» **WHAT YOU NEED TO DO**
Please repeat exactly the lines below from the one containing "themselves familiar and" down to the one containing "CLI is how CLI", both included, and nothing else.

» **LISTED RECORDS**
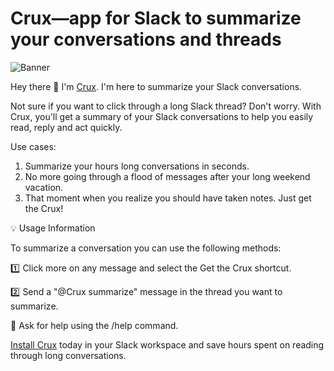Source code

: # Crux—app for Slack to summarize your conversations and threads

![Banner](https://d3mhjf54oqinl2.cloudfront.net/2023-01-30/4718334889300_fd6646f502ec8518a6b8_440.png)

Hey there :wave: I'm [Crux](https://getcrux.app). I'm here to summarize your Slack conversations.

Not sure if you want to click through a long Slack thread? Don't worry. With Crux, you'll get a summary of your Slack conversations to help you easily read, reply and act quickly.

Use cases:

1. Summarize your hours long conversations in seconds.
2. No more going through a flood of messages after your long weekend vacation.
3. That moment when you realize you should have taken notes. Just get the Crux!


:bulb: Usage Information

To summarize a conversation you can use the following methods:

:one:  Click more on any message and select the Get the Crux shortcut.

:two:  Send a "@Crux summarize" message in the thread you want to summarize.

:information_desk_person:  Ask for help using the /help command.

[Install Crux](https://getcrux.app) today in your Slack workspace and save hours spent on reading through long conversations.
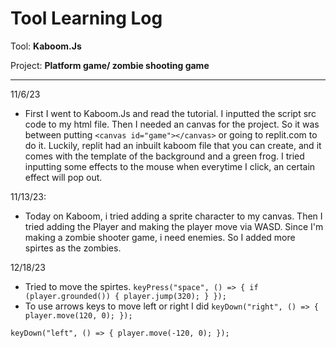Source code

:# Tool Learning Log

Tool: **Kaboom.Js**

Project: **Platform game/ zombie shooting game**

---

11/6/23
* First I went to Kaboom.Js and read the tutorial. I inputted the script src code to my html file. Then I needed an canvas for the project. So it was between putting ``<canvas id="game"></canvas>`` or going to replit.com to do it. Luckily, replit had an inbuilt kaboom file that you can create, and it comes with the template of the background and a green frog. I tried inputting some effects to the mouse when everytime I click, an certain effect will pop out. 

11/13/23:
* Today on Kaboom, i tried adding a sprite character to my canvas. Then I tried adding the Player and making the player move via WASD. Since I'm making a zombie shooter game, i need enemies. So I added more spirtes as the zombies. 

12/18/23


* Tried to move the spirtes. 
  ``
keyPress("space", () => {
  if (player.grounded()) {
    player.jump(320);
  }
});
``
*  To use arrows keys to move left or right I did
   ``
keyDown("right", () => {
     player.move(120, 0);
});
 ``


  ``
  keyDown("left", () => {
  player.move(-120, 0);
});
``                                    
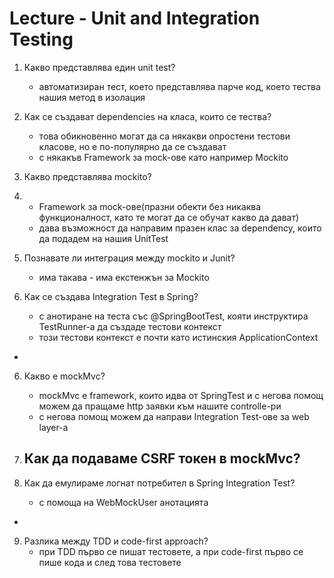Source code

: # Lecture - Unit and Integration Testing

1) Какво представлява един unit test?
    - автоматизиран тест, което представлява парче код, което тества нашия метод в изолация
   
2) Как се създават dependencies на класа, които се тества?
   - това обикновенно могат да са някакви опростени тестови класове, но е по-популярно да се създават
   - с някакъв Framework за mock-ове като например Mockito
3) Какво представлява mockito?
4) - Framework за mock-ове(празни обекти без никаква функционалност, като те могат да се обучат какво да дават)
   - дава възможност да направим празен клас за dependency, които да подадем на нашия UnitTest
4) Познавате ли интеграция между mockito и Junit?
   - има такава - има екстенжън за Mockito

5) Как се създава Integration Test в Spring?
   - с анотиране на теста със @SpringBootTest, кояти инструктира TestRunner-a да създаде тестови контекст
   - този тестови контекст е почти като истинския ApplicationContext
- 
6) Какво е mockMvc?
   - mockMvc е framework, които идва от SpringTest и с негова помощ можем да пращаме http заявки към нашите controlle-ри
   - с негова помощ можем да направи Integration Test-ове за web layer-a
   
7) Как да подаваме CSRF токен в mockMvc?
   - 

8) Как да емулираме логнат потребител в Spring Integration Test?
   - с помоща на WebMockUser анотацията
- 
9) Разлика между TDD и code-first approach?
   - при TDD първо се пишат тестовете, а при code-first първо се пише кода и след това тестовете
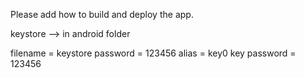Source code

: Please add how to build and deploy the app.

keystore --> in android folder

filename = keystore
password = 123456
alias = key0
key password = 123456
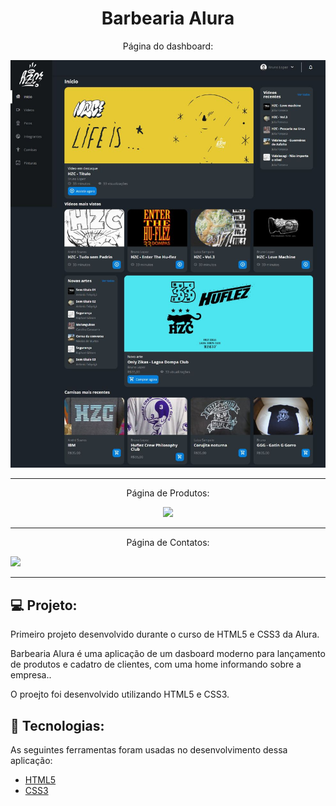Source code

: 
<h1 align="center"> Barbearia Alura</h1>

<p align="center"> Página do dashboard: </p>
<img src="\assets\fotos\Imagem1.jpg">

---

<p align="center"> Página de Produtos:</p>
<div align="center" text-align="center">
<img src="assets/telaProdutos.jpeg">
</div>

---

<p align="center"> Página de Contatos: </p>
<img src="assets/telaContato.jpeg">

---


## 💻 Projeto:
Primeiro projeto desenvolvido durante o curso de HTML5 e CSS3 da Alura. 

Barbearia Alura é uma aplicação de um dasboard moderno para lançamento de produtos e cadatro de clientes, com uma home informando sobre a empresa..  

O proejto foi desenvolvido utilizando HTML5 e CSS3.

## 🚀 Tecnologias: 
<p>
  As seguintes ferramentas foram usadas no desenvolvimento dessa aplicação:
    <ul>
      <li><a href="https://www.alura.com.br/cursos-online-front-end/html-css?gclid=Cj0KCQiApKagBhC1ARIsAFc7Mc6SkEWZdBPFVv6LQJMeOqmkuWzFhLmPSK1VO-6wDc-4RbIKHOKdgoMaAneWEALw_wcB">HTML5</a></li>
      <li><a href="https://www.alura.com.br/cursos-online-front-end/html-css?gclid=Cj0KCQiApKagBhC1ARIsAFc7Mc6SkEWZdBPFVv6LQJMeOqmkuWzFhLmPSK1VO-6wDc-4RbIKHOKdgoMaAneWEALw_wcB">CSS3</a></li>
 </p>

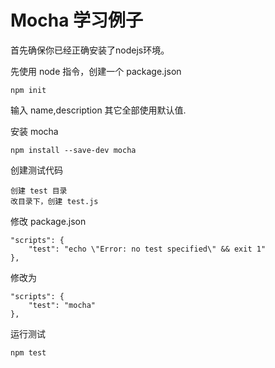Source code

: # Mocha 学习例子




首先确保你已经正确安装了nodejs环境。


先使用 node 指令，创建一个 package.json

    npm init

输入 name,description 其它全部使用默认值.



安装 mocha

    npm install --save-dev mocha


创建测试代码
	
	创建 test 目录
	改目录下，创建 test.js
	

修改 package.json

    "scripts": {
        "test": "echo \"Error: no test specified\" && exit 1"
    },

修改为
	
	"scripts": {
        "test": "mocha"
    },
	

运行测试

    npm test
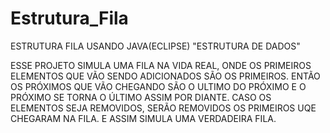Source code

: # Estrutura_Fila
ESTRUTURA FILA USANDO JAVA(ECLIPSE) "ESTRUTURA DE DADOS"

ESSE PROJETO SIMULA UMA FILA NA VIDA REAL, ONDE OS PRIMEIROS ELEMENTOS QUE VÃO SENDO ADICIONADOS SÃO OS PRIMEIROS. ENTÃO OS PRÓXIMOS QUE VÃO CHEGANDO SÃO O ULTIMO DO PRÓXIMO E O PRÓXIMO SE TORNA O ÚLTIMO ASSIM POR DIANTE.
CASO OS ELEMENTOS SEJA REMOVIDOS, SERÃO REMOVIDOS OS PRIMEIROS UQE CHEGARAM NA FILA. E ASSIM SIMULA UMA VERDADEIRA FILA.
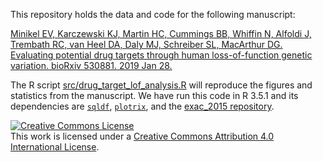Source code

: This repository holds the data and code for the following manuscript:

[Minikel EV, Karczewski KJ, Martin HC, Cummings BB, Whiffin N, Alfoldi J, Trembath RC, van Heel DA, Daly MJ, Schreiber SL, MacArthur DG. Evaluating potential drug targets through human loss-of-function genetic variation. bioRxiv 530881. 2019 Jan 28.](https://www.biorxiv.org/content/10.1101/530881v1)

The R script [src/drug_target_lof_analysis.R](src/drug_target_lof_analysis.R) will reproduce the figures and statistics from the manuscript. We have run this code in R 3.5.1 and its dependencies are [`sqldf`](https://cran.r-project.org/web/packages/sqldf/index.html), [`plotrix`](https://cran.r-project.org/web/packages/plotrix/index.html), and the [exac_2015 repository](https://github.com/macarthur-lab/exac_2015).

<a rel="license" href="http://creativecommons.org/licenses/by/4.0/"><img alt="Creative Commons License" style="border-width:0" src="https://i.creativecommons.org/l/by/4.0/88x31.png" /></a><br />This work is licensed under a <a rel="license" href="http://creativecommons.org/licenses/by/4.0/">Creative Commons Attribution 4.0 International License</a>.

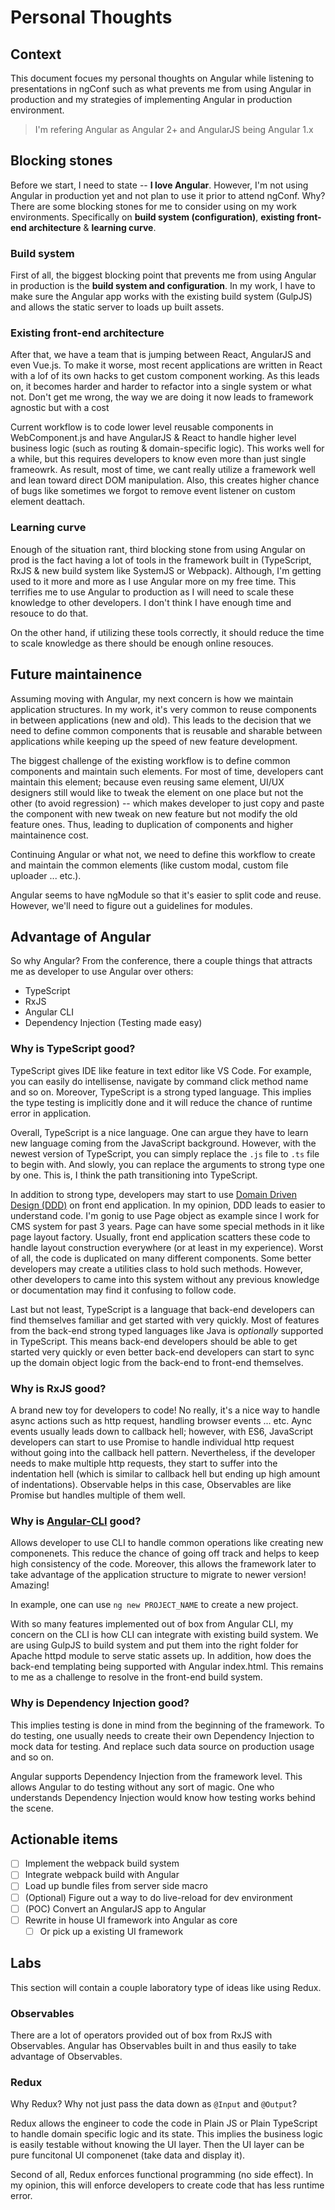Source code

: # Personal Thoughts

## Context

This document focues my personal thoughts on Angular while listening to presentations
in ngConf such as what prevents me from using Angular in production and my
strategies of implementing Angular in production environment.

> I'm refering Angular as Angular 2+ and AngularJS being Angular 1.x

## Blocking stones

Before we start, I need to state -- **I love Angular**. However, I'm not using
Angular in production yet and not plan to use it prior to attend ngConf. Why?
There are some blocking stones for me to consider using on my work environments.
Specifically on **build system (configuration)**,
**existing front-end architecture** & **learning curve**.

### Build system

First of all, the biggest blocking point that prevents me from using Angular
in production is the **build system and configuration**. In my work, I have
to make sure the Angular app works with the existing build system (GulpJS) and
allows the static server to loads up built assets.

### Existing front-end architecture

After that, we have a team that is jumping between React, AngularJS and even Vue.js.
To make it worse, most recent applications are written in React with a lof of its
own hacks to get custom component working. As this leads on, it becomes harder
and harder to refactor into a single system or what not. Don't get me wrong, the
way we are doing it now leads to framework agnostic but with a cost

Current workflow is to code lower level reusable components in WebComponent.js
and have AngularJS & React to handle higher level business logic (such as routing
& domain-specific logic). This works well for a while, but this requires developers
to know even more than just single frameowrk. As result, most of time, we cant
really utilize a framework well and lean toward direct DOM manipulation. Also,
this creates higher chance of bugs like sometimes we forgot to remove event
listener on custom element deattach.

### Learning curve

Enough of the situation rant, third blocking stone from using Angular on
prod is the fact having a lot of tools in the framework built in (TypeScript,
RxJS & new build system like SystemJS or Webpack). Although, I'm getting used to
it more and more as I use Angular more on my free time. This terrifies me to use
Angular to production as I will need to scale these knowledge to other developers.
I don't think I have enough time and resouce to do that.

On the other hand, if utilizing these tools correctly, it should reduce the time
to scale knowledge as there should be enough online resouces.

## Future maintainence

Assuming moving with Angular, my next concern is how we maintain application
structures. In my work, it's very common to reuse components in between
applications (new and old). This leads to the decision that we need to define common
components that is reusable and sharable between applications while keeping up
the speed of new feature development.

The biggest challenge of the existing workflow is to define common components and
maintain such elements. For most of time, developers cant maintain this element;
because even reusing same element, UI/UX designers still would like to tweak
the element on one place but not the other (to avoid regression) -- which makes
developer to just copy and paste the component with new tweak on new feature but
not modify the old feature ones. Thus, leading to duplication of components and
higher maintainence cost.

Continuing Angular or what not, we need to define this workflow to create and
maintain the common elements (like custom modal, custom file uploader ... etc.).

Angular seems to have ngModule so that it's easier to split code and reuse.
However, we'll need to figure out a guidelines for modules.

## Advantage of Angular

So why Angular? From the conference, there a couple things that attracts me as
developer to use Angular over others:

* TypeScript
* RxJS
* Angular CLI
* Dependency Injection (Testing made easy)

### Why is TypeScript good?

TypeScript gives IDE like feature in text editor like VS Code. For example, you
can easily do intellisense, navigate by command click method name and so on.
Moreover, TypeScript is a strong typed language. This implies the type testing
is implicitly done and it will reduce the chance of runtime error in application.

Overall, TypeScript is a nice language. One can argue they have to learn new
language coming from the JavaScript background. However, with the newest version
of TypeScript, you can simply replace the `.js` file to `.ts` file to begin with.
And slowly, you can replace the arguments to strong type one by one. This is, I
think the path transitioning into TypeScript.

In addition to strong type, developers may start to use
[Domain Driven Design (DDD)](https://en.wikipedia.org/wiki/Domain-driven_design)
on front end application. In my opinion, DDD leads to easier to understand code.
I'm gonig to use Page object as example since I work for CMS system for past 3
years. Page can have some special methods in it like page layout factory.
Usually, front end application scatters these code to handle layout construction
everywhere (or at least in my experience). Worst of all, the code is duplicated
on many different components. Some better developers may create a utilities class
to hold such methods. However, other developers to came into this system without
any previous knowledge or documentation may find it confusing to follow code.

Last but not least, TypeScript is a language that back-end developers can find
themselves familiar and get started with very quickly. Most of features from the
back-end strong typed languages like Java is *optionally* supported in TypeScript.
This means back-end developers should be able to get started very quickly or
even better back-end developers can start to sync up the domain object logic
from the back-end to front-end themselves.

### Why is RxJS good?

A brand new toy for developers to code! No really, it's a nice way to handle
async actions such as http request, handling browser events ... etc. Aync events
usually leads down to callback hell; however, with ES6, JavaScript developers can
start to use Promise to handle individual http request without going into the
callback hell pattern. Nevertheless, if the developer needs to make multiple
http requests, they start to suffer into the indentation hell (which is similar
to callback hell but ending up high amount of indentations). Observable helps
in this case, Observables are like Promise but handles multiple of them well.

### Why is [Angular-CLI](https://github.com/angular/angular-cli) good?

Allows developer to use CLI to handle common operations like creating new
componenets. This reduce the chance of going off track and helps to keep high
consistency of the code. Moreover, this allows the framework later to take
advantage of the application structure to migrate to newer version! Amazing!

In example, one can use `ng new PROJECT_NAME` to create a new project.

With so many features implemented out of box from Angular CLI, my concern on the
CLI is how CLI can integrate with existing build system. We are using GulpJS to
build system and put them into the right folder for Apache httpd module to serve
static assets up. In addition, how does the back-end templating being supported
with Angular index.html. This remains to me as a challenge to resolve in the
front-end build system.

### Why is Dependency Injection good?

This implies testing is done in mind from the beginning of the framework. To do
testing, one usually needs to create their own Dependency Injection to mock data
for testing. And replace such data source on production usage and so on.

Angular supports Dependency Injection from the framework level. This allows
Angular to do testing without any sort of magic. One who understands Dependency
Injection would know how testing works behind the scene.

## Actionable items

- [ ] Implement the webpack build system
- [ ] Integrate webpack build with Angular
- [ ] Load up bundle files from server side macro
- [ ] (Optional) Figure out a way to do live-reload for dev environment
- [ ] (POC) Convert an AngularJS app to Angular
- [ ] Rewrite in house UI framework into Angular as core
	- [ ] Or pick up a existing UI framework

## Labs

This section will contain a couple laboratory type of ideas like using Redux.

### Observables

There are a lot of operators provided out of box from RxJS with Observables.
Angular has Observables built in and thus easily to take advantage of Observables.

### Redux

Why Redux? Why not just pass the data down as `@Input` and `@Output`?

Redux allows the engineer to code the code in Plain JS or Plain TypeScript to
handle domain specific logic and its state. This implies the business logic is
easily testable without knowing the UI layer. Then the UI layer can be pure
funcitonal UI componenet (take data and display it).

Second of all, Redux enforces functional programming (no side effect). In my
opinion, this will enforce developers to create code that has less runtime error.
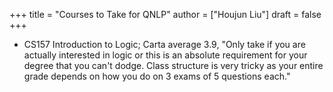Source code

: +++
title = "Courses to Take for QNLP"
author = ["Houjun Liu"]
draft = false
+++

-   CS157 Introduction to Logic; Carta average 3.9, "Only take if you are actually interested in logic or this is an absolute requirement for your degree that you can't dodge. Class structure is very tricky as your entire grade depends on how you do on 3 exams of 5 questions each."
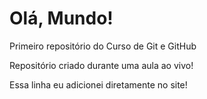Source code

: # Olá, Mundo!
 Primeiro repositório do Curso de Git e GitHub

 Repositório criado durante uma aula ao vivo!

 Essa linha eu adicionei diretamente no site!
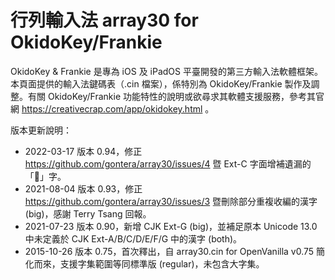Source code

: # 行列輸入法 array30 for OkidoKey/Frankie
OkidoKey & Frankie 是專為 iOS 及 iPadOS 平臺開發的第三方輸入法軟體框架。本頁面提供的輸入法鍵碼表（.cin 檔案），係特別為 OkidoKey/Frankie 製作及調整。有關 OkidoKey/Frankie 功能特性的說明或欲尋求其軟體支援服務，參考其官網 https://creativecrap.com/app/okidokey.html 。

版本更新說明：
* 2022-03-17 版本 0.94，修正 https://github.com/gontera/array30/issues/4 暨 Ext-C 字面增補遺漏的「𫊖」字。
* 2021-08-04 版本 0.93，修正 https://github.com/gontera/array30/issues/3 暨刪除部分重複收編的漢字 (big)，感謝 Terry Tsang 回報。
* 2021-07-23 版本 0.90，新增 CJK Ext-G (big)，並補足原本 Unicode 13.0 中未定義於 CJK Ext-A/B/C/D/E/F/G 中的漢字 (both)。
* 2015-10-26 版本 0.75，首次釋出，自 array30.cin for OpenVanilla v0.75 簡化而來，支援字集範圍等同標準版 (regular)，未包含大字集。

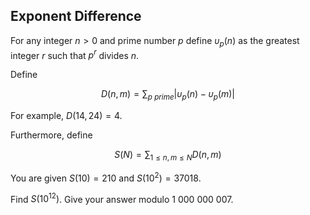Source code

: ## Exponent Difference

For any integer $n\gt 0$ and prime number $p$ define $\upsilon_p(n)$ as the greatest integer $r$ such that $p^r$ divides $n$.

Define

$$
D(n, m) = \sum_{p\ prime} |\upsilon_p(n) - \upsilon_p(m)|
$$

For example, $D(14, 24) = 4$.

Furthermore, define

$$
S(N) = \sum_{1\le n, m\le N} D(n, m)
$$

You are given $S(10)=210$ and $S(10^2)=37018$.

Find $S(10^{12})$. Give your answer modulo $1\ 000\ 000\ 007$.
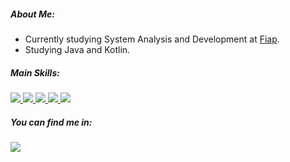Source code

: ##### <div align=""> About Me: </div>
- <div align="">Currently studying System Analysis and Development at <a href="https://www.fiap.com.br">Fiap</a>.</div>
- <div align="">Studying Java and Kotlin.</div>

##### <div align=""> Main Skills: </div>

<div align="">
  <a href="https://nodejs.org/en/" target="blank">
    <img src="https://img.shields.io/badge/-Node.Js-339933?&logo=Node.Js&logoColor=white&logoWidth=20"/>
  </a>
  <a href="https://golang.org" target="blank">
    <img src="https://img.shields.io/badge/-Golang-00ACD7?&logo=Go&logoColor=white&logoWidth=20"/>
  </a>
  <a href="https://git-scm.com/" target="blank">
    <img src="https://img.shields.io/badge/-Git-e94e2f?&logo=Git&logoColor=white&logoWidth=20"/>
  </a>
  <a href="https://www.typescriptlang.org" target="blank">
    <img src="https://img.shields.io/badge/-Typescript-3178C6?&logo=Typescript&logoColor=white&logoWidth=20"/>
  </a>
  <a href="https://www.oracle.com/br/java/technologies/javase-jdk11-downloads.html" target="blank">
    <img src="https://img.shields.io/badge/-Java-C74634?&logo=Java&logoColor=white&logoWidth=20"/>
  </a>  
</div>

##### <div align=""> You can find me in: </div>
<div align="">
  <a href="https://www.linkedin.com/in/heitorcvm/" target="blank">
    <img src="https://img.shields.io/badge/-@heitorcvm-0A66C2?&logo=LinkedIn&logoColor=white&logoWidth=20"/>
  </a>
</div>
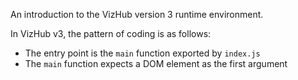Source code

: An introduction to the VizHub version 3 runtime environment.

In VizHub v3, the pattern of coding is as follows:

- The entry point is the `main` function exported by
  `index.js`
- The `main` function expects a DOM element as the first
  argument
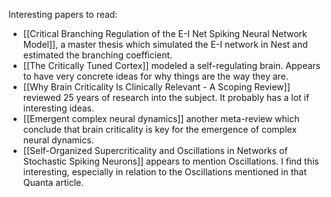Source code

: Interesting papers to read:
* [[Critical Branching Regulation of the E-I Net Spiking Neural Network Model]], a master thesis which simulated the E-I network in Nest and estimated the branching coefficient.
* [[The Critically Tuned Cortex]] modeled a self-regulating brain. Appears to have very concrete ideas for why things are the way they are.
* [[Why Brain Criticality Is Clinically Relevant - A Scoping Review]] reviewed 25 years of research into the subject. It probably has a lot if interesting ideas.
* [[Emergent complex neural dynamics]] another meta-review which conclude that brain criticality is key for the emergence of complex neural dynamics.
* [[Self-Organized Supercriticality and Oscillations in Networks of Stochastic Spiking Neurons]] appears to mention Oscillations. I find this interesting, especially in relation to the Oscillations mentioned in that Quanta article.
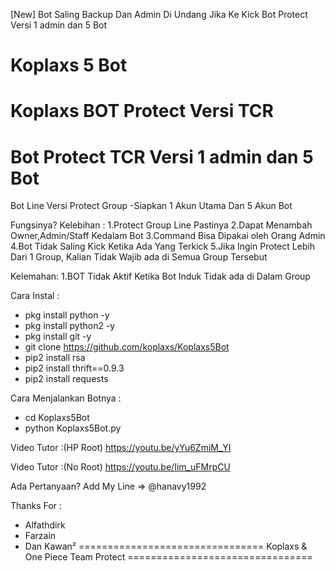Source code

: [New] Bot Saling Backup Dan Admin Di Undang Jika Ke Kick
Bot Protect Versi  1 admin dan 5  Bot
# Koplaxs 5 Bot
Koplaxs BOT Protect
Versi TCR
=======================================
Bot Protect TCR Versi 1 admin dan 5 Bot
=======================================
Bot Line Versi Protect Group
-Siapkan 1 Akun Utama Dan 5 Akun Bot

Fungsinya?
Kelebihan :
1.Protect Group Line Pastinya
2.Dapat Menambah Owner,Admin/Staff Kedalam Bot
3.Command Bisa Dipakai oleh Orang Admin
4.Bot Tidak Saling Kick Ketika Ada Yang Terkick
5.Jika Ingin Protect Lebih Dari 1 Group, Kalian Tidak Wajib ada di Semua Group Tersebut

Kelemahan:
1.BOT Tidak Aktif Ketika Bot Induk Tidak ada di Dalam Group


Cara Instal :
- pkg install python -y
- pkg install python2 -y
- pkg install git -y
- git clone https://github.com/koplaxs/Koplaxs5Bot
- pip2 install rsa
- pip2 install thrift==0.9.3
- pip2 install requests

Cara Menjalankan Botnya :
- cd Koplaxs5Bot
- python Koplaxs5Bot.py

Video Tutor :(HP Root)
https://youtu.be/yYu6ZmiM_YI

Video Tutor :(No Root)
https://youtu.be/Iim_uFMrpCU

Ada Pertanyaan?
Add My Line => @hanavy1992

Thanks For :
- Alfathdirk
- Farzain
- Dan Kawan²
================================
Koplaxs & One Piece Team Protect
================================
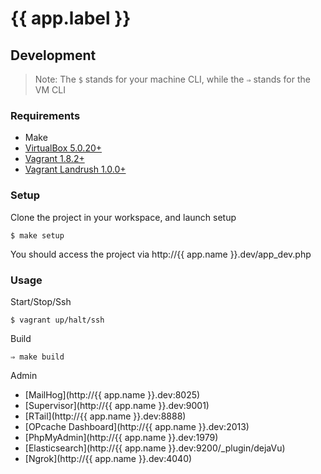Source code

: # {{ app.label }}

## Development

> Note: The `$` stands for your machine CLI, while the `⇒` stands for the VM CLI

### Requirements

* Make
* [VirtualBox 5.0.20+](https://www.virtualbox.org/wiki/Downloads)
* [Vagrant 1.8.2+](https://www.vagrantup.com/downloads.html)
* [Vagrant Landrush 1.0.0+](https://github.com/vagrant-landrush/landrush)

### Setup

Clone the project in your workspace, and launch setup

    $ make setup

You should access the project via http://{{ app.name }}.dev/app_dev.php

### Usage

Start/Stop/Ssh

    $ vagrant up/halt/ssh

Build

    ⇒ make build

Admin

* [MailHog](http://{{ app.name }}.dev:8025)
* [Supervisor](http://{{ app.name }}.dev:9001)
* [RTail](http://{{ app.name }}.dev:8888)
* [OPcache Dashboard](http://{{ app.name }}.dev:2013)
* [PhpMyAdmin](http://{{ app.name }}.dev:1979)
* [Elasticsearch](http://{{ app.name }}.dev:9200/_plugin/dejaVu)
* [Ngrok](http://{{ app.name }}.dev:4040)
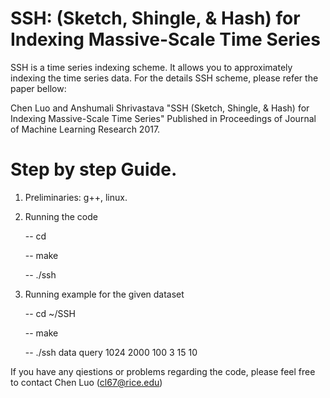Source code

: SSH: (Sketch, Shingle, & Hash) for Indexing Massive-Scale Time Series
============

SSH is a time series indexing scheme. It allows you to approximately indexing the time series data. For the details SSH scheme, please refer the paper bellow:

Chen Luo and Anshumali Shrivastava "SSH (Sketch, Shingle, & Hash) for Indexing Massive-Scale Time Series" 
Published in Proceedings of Journal of Machine Learning Research 2017. 

Step by step Guide.
============
1. Preliminaries: g++, linux.

2. Running the code

	-- cd <the path of the code file>

	-- make

	-- ./ssh <data set file> <query time series file> <time series length> <number of time series> <filter length> <shift size> <shingle length> <local constraint of dtw>

3. Running example for the given dataset

	-- cd ~/SSH

	-- make

	-- ./ssh data query 1024 2000 100 3 15 10

If you have any qiestions or problems regarding the code, please feel free to contact Chen Luo (cl67@rice.edu)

» **TASK SOLUTION**
themselves familiar and get started with very quickly. Most of features from the
back-end strong typed languages like Java is *optionally* supported in TypeScript.
This means back-end developers should be able to get started very quickly or
even better back-end developers can start to sync up the domain object logic
from the back-end to front-end themselves.

### Why is RxJS good?

A brand new toy for developers to code! No really, it's a nice way to handle
async actions such as http request, handling browser events ... etc. Aync events
usually leads down to callback hell; however, with ES6, JavaScript developers can
start to use Promise to handle individual http request without going into the
callback hell pattern. Nevertheless, if the developer needs to make multiple
http requests, they start to suffer into the indentation hell (which is similar
to callback hell but ending up high amount of indentations). Observable helps
in this case, Observables are like Promise but handles multiple of them well.

### Why is [Angular-CLI](https://github.com/angular/angular-cli) good?

Allows developer to use CLI to handle common operations like creating new
componenets. This reduce the chance of going off track and helps to keep high
consistency of the code. Moreover, this allows the framework later to take
advantage of the application structure to migrate to newer version! Amazing!

In example, one can use `ng new PROJECT_NAME` to create a new project.

With so many features implemented out of box from Angular CLI, my concern on the
CLI is how CLI can integrate with existing build system. We are using GulpJS to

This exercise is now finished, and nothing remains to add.